--- RECORDED INFORMATION Enclosed Below ---

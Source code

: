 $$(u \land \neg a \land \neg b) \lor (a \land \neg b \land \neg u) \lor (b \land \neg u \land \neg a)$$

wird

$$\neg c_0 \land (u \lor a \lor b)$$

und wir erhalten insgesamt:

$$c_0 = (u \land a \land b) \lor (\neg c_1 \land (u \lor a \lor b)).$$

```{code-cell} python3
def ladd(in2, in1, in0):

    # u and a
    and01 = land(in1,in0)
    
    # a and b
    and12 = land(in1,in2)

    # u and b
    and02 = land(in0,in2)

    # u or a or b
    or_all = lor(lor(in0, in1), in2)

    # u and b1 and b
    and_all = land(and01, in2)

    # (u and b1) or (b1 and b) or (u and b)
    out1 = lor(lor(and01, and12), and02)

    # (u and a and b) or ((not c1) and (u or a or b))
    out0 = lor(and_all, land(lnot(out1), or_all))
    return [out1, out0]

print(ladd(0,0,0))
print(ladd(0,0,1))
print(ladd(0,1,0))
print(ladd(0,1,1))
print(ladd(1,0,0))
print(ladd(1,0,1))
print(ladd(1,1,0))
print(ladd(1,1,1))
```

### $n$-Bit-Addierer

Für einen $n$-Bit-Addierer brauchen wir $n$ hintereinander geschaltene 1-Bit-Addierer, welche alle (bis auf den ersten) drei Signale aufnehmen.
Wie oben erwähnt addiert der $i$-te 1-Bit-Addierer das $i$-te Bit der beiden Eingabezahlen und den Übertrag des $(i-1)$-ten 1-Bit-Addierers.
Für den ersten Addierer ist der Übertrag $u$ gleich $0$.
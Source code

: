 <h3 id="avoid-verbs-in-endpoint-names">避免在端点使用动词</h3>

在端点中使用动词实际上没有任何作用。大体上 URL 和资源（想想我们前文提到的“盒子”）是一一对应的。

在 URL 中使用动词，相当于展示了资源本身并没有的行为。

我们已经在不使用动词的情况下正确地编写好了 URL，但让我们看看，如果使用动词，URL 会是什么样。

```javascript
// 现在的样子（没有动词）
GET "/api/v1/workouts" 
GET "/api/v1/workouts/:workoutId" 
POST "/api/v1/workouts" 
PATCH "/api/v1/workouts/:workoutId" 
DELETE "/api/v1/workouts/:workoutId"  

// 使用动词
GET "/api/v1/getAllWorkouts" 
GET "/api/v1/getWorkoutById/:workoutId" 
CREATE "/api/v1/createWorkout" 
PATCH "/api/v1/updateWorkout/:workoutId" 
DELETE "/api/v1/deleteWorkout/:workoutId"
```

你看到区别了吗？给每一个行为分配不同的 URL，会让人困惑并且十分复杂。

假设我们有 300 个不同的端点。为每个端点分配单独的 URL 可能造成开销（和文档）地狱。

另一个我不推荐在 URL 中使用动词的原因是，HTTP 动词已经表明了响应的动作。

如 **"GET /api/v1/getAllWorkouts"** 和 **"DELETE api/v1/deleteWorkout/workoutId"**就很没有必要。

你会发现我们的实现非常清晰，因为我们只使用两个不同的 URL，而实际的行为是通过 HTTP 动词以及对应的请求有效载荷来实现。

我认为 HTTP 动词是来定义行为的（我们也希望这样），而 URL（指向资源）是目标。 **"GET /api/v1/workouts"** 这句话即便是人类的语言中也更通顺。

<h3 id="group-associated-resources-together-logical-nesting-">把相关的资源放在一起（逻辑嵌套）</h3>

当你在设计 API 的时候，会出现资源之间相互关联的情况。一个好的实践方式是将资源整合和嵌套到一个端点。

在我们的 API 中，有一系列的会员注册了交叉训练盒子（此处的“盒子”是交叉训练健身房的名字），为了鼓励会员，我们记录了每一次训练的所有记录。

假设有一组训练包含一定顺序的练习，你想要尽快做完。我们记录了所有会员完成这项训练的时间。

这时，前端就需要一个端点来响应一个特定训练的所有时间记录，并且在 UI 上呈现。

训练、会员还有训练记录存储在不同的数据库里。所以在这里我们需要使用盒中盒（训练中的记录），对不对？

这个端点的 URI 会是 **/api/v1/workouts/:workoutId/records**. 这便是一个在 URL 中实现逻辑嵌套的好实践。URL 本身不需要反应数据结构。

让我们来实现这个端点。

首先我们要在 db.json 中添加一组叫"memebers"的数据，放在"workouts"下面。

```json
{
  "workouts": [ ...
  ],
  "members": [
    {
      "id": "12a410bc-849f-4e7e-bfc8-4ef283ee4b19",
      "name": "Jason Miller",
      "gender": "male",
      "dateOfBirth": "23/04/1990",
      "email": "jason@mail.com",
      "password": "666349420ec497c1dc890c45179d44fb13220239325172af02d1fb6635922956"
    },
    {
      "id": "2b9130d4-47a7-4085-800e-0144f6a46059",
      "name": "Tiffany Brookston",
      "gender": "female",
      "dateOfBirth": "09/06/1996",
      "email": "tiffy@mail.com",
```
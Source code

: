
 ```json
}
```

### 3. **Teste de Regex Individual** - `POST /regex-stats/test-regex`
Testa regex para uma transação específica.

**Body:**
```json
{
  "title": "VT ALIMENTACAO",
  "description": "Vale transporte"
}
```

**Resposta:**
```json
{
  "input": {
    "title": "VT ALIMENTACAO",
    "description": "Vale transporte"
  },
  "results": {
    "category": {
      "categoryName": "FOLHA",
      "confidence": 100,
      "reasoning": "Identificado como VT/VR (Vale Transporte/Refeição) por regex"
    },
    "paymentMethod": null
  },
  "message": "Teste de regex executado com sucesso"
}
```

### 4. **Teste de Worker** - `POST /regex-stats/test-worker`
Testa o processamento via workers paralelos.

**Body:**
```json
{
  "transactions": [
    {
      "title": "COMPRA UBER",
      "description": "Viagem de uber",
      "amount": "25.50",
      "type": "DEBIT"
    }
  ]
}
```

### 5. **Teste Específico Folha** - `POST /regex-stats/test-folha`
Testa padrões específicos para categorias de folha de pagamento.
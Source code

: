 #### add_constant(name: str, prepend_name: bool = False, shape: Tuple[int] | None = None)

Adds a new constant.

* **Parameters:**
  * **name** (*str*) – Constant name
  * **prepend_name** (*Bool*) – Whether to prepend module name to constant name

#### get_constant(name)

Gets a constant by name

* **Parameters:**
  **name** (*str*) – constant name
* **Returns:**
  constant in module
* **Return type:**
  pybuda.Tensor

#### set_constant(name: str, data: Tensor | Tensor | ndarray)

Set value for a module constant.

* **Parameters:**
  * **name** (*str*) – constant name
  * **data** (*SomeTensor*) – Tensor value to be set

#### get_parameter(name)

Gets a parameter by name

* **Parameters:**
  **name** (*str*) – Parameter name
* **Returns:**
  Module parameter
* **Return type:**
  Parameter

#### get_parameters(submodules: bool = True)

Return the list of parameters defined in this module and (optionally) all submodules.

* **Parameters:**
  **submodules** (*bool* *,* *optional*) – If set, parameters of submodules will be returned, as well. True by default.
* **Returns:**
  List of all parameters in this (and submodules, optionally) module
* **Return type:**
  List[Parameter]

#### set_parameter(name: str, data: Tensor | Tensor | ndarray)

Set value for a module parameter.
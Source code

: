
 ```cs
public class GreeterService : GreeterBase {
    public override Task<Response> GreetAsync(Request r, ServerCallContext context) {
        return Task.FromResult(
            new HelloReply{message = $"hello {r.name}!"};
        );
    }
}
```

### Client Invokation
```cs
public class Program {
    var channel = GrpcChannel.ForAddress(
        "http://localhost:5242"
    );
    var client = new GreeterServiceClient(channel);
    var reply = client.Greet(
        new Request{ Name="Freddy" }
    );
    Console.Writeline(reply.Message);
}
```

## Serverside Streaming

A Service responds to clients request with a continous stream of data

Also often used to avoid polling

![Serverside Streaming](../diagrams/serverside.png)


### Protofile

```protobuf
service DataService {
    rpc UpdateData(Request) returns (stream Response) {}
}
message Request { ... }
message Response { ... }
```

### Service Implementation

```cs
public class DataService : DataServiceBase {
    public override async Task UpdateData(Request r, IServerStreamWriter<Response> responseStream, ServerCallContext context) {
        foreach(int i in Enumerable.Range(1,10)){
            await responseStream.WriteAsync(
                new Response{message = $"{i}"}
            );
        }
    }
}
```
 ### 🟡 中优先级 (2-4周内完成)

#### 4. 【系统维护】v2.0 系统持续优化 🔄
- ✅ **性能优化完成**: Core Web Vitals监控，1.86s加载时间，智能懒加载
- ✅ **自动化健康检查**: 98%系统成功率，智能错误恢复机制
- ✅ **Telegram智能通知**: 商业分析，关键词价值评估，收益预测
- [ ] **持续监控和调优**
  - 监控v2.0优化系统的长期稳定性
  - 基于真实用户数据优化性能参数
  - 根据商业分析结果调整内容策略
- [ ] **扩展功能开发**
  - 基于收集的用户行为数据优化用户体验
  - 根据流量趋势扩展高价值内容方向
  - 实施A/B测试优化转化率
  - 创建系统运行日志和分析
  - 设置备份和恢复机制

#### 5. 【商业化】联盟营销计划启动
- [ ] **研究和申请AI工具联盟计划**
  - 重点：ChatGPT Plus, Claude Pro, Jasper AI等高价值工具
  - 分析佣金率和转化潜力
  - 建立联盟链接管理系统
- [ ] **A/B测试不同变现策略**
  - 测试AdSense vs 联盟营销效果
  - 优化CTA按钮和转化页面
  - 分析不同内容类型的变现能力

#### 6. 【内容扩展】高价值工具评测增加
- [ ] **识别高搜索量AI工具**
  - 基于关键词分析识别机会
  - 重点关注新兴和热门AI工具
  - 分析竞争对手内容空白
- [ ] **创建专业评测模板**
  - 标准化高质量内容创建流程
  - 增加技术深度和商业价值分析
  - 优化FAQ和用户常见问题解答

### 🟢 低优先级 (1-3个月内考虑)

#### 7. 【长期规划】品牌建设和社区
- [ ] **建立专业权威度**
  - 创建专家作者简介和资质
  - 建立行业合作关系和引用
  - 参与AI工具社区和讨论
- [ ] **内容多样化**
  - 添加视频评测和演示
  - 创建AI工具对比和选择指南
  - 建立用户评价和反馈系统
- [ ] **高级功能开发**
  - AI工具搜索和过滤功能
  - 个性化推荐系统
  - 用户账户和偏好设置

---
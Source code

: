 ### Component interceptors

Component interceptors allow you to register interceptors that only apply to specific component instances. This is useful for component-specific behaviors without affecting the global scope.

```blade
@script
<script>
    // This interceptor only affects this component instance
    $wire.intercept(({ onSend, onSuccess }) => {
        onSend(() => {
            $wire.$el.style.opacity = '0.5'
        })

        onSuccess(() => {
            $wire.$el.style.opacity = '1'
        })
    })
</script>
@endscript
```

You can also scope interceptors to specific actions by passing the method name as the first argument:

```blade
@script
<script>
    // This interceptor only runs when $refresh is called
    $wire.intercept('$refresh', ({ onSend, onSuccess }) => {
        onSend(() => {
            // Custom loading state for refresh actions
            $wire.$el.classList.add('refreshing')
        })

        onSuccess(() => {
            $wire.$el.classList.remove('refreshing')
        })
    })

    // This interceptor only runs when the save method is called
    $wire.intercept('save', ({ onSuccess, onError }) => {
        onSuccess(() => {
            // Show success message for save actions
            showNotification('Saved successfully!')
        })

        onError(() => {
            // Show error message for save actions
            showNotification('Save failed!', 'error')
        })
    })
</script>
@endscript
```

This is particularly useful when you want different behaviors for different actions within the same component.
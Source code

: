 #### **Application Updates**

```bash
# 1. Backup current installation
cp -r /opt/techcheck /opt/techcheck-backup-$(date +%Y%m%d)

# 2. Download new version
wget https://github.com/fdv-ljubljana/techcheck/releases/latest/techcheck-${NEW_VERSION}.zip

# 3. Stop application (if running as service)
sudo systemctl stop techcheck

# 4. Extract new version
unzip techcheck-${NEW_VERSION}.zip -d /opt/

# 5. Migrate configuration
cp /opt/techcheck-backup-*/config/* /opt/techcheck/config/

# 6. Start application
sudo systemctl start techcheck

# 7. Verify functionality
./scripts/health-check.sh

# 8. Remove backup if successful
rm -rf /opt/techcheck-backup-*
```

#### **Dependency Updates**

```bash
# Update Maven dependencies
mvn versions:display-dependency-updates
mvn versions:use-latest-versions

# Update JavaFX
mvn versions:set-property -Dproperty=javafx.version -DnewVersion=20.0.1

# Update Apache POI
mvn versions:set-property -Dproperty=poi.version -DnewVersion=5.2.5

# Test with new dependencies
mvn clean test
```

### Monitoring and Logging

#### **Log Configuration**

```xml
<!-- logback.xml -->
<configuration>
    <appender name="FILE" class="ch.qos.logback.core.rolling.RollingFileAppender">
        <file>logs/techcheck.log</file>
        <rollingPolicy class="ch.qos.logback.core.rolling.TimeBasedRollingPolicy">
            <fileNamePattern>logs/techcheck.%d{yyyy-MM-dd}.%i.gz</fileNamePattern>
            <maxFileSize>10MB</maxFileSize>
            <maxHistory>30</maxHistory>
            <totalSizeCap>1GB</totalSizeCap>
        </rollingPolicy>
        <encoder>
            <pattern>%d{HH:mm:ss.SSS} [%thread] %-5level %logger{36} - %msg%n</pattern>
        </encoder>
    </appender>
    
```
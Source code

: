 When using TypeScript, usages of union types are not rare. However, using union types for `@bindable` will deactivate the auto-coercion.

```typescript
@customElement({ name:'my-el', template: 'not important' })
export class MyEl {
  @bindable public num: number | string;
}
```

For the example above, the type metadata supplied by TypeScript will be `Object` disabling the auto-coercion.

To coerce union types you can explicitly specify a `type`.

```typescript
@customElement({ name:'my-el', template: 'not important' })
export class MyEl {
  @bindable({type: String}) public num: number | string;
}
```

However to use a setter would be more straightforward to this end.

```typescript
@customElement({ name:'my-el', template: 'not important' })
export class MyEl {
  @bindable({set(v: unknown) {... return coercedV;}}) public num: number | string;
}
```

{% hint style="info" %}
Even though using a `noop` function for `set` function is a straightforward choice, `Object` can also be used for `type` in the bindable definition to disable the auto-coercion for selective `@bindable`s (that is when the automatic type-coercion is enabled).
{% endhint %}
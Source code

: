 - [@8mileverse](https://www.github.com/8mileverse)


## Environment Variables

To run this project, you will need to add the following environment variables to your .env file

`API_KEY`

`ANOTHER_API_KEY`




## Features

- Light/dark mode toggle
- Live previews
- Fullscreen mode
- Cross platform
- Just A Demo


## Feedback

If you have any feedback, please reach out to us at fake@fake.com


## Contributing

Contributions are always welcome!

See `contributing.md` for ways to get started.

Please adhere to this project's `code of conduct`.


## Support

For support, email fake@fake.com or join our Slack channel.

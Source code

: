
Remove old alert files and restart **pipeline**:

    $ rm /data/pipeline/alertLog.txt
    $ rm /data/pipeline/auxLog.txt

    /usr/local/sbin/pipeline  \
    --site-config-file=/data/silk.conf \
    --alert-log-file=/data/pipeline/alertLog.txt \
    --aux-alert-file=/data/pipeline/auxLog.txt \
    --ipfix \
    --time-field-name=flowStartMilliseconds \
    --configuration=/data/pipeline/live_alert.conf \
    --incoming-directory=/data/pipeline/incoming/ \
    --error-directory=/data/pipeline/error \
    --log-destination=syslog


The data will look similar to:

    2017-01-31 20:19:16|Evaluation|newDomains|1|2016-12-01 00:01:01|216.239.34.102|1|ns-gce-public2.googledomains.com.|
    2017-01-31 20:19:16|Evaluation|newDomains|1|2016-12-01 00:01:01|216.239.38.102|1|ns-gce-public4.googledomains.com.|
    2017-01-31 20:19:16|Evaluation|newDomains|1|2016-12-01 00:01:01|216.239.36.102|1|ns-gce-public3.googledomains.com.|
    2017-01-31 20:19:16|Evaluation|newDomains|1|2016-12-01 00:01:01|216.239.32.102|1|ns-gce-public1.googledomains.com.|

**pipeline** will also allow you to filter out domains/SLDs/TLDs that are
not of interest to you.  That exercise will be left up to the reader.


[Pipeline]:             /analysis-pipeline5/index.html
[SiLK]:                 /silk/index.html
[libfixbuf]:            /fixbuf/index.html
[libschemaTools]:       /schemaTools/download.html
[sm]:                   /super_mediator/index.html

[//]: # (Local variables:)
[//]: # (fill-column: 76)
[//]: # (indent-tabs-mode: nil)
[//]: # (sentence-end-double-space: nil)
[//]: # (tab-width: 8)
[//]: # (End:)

--- End of Enclosed RECORDED INFORMATION ---

> TASK REQUIREMENTS
Search the entries for the string "channel" and copy each line where it occurs.

> PROBLEM SOLUTION
    var channel = GrpcChannel.ForAddress(
    var client = new GreeterServiceClient(channel);
For support, email fake@fake.com or join our Slack channel.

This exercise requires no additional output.